Aplicación en Opciones

CAPM en opciones trading: (1) Portfolio beta awareness: options positions have "effective beta" based on underlying stock beta and position's delta. Long calls on high-beta tech have amplified beta. Important for understanding portfolio risk. (2) Hedging betas: if portfolio has high beta exposure, short SPY calls or long SPY puts can reduce beta —effectively hedging market exposure. (3) Sector rotation via options: shift exposure from high-beta (cyclicals) to low-beta (defensives) during uncertainty.

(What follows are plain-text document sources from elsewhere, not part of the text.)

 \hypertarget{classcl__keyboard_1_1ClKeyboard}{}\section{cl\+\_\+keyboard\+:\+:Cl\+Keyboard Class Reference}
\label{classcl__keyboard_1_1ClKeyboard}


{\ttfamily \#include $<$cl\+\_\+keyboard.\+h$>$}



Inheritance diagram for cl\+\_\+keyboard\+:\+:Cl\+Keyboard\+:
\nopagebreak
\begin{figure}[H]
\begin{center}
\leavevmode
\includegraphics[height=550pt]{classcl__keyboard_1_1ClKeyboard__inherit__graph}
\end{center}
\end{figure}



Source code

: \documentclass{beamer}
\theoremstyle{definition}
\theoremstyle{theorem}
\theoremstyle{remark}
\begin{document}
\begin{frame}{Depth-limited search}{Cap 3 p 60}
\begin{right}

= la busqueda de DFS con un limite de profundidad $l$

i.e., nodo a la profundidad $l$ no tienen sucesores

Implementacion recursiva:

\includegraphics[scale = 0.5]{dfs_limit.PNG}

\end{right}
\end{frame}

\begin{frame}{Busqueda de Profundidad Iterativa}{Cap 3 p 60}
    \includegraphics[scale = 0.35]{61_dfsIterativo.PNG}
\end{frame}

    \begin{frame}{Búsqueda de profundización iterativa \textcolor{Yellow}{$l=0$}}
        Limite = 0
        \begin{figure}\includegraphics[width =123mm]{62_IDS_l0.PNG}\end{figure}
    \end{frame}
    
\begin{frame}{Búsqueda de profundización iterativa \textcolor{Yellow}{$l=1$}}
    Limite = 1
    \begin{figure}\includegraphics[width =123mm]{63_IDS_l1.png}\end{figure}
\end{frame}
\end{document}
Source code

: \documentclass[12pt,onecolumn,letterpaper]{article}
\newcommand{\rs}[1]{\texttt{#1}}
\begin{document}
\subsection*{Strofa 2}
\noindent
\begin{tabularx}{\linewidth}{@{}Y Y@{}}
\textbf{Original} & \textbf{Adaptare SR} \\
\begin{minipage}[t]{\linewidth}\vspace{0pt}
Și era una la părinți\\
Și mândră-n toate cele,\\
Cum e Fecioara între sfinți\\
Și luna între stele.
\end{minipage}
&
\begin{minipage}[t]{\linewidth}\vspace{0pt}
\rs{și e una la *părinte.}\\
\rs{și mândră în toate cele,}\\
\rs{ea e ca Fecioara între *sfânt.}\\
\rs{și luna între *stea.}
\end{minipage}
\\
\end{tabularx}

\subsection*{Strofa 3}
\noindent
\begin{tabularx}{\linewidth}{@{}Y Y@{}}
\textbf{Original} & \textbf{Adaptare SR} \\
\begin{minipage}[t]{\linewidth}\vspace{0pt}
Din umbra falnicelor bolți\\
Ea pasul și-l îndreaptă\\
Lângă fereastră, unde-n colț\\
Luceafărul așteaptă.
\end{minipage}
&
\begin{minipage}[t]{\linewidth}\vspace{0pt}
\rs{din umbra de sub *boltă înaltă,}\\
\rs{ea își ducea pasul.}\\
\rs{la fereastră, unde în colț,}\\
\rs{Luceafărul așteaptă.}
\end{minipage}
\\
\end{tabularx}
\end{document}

Options allow rapid rotation. (4) Defensive strategies: during expected bear markets, reduce portfolio beta via hedges. Options are capital-efficient hedges. (5) Low-beta anomaly plays: some research suggests low-beta stocks outperform. LEAPS on low-beta quality names could exploit this anomaly with low capital. (6) Volatility trading: relates to CAPM extensions. Buying VIX calls provides anti-market-factor exposure (vol spikes during equity declines). (7) Market-neutral strategies: long high-beta / short low-beta within sector creates market-neutral exposure while capturing factor. Options can implement capital-efficiently. (8) Cost of equity calculations: when evaluating companies for LEAPS positions, CAPM provides discount rate for DCF valuations.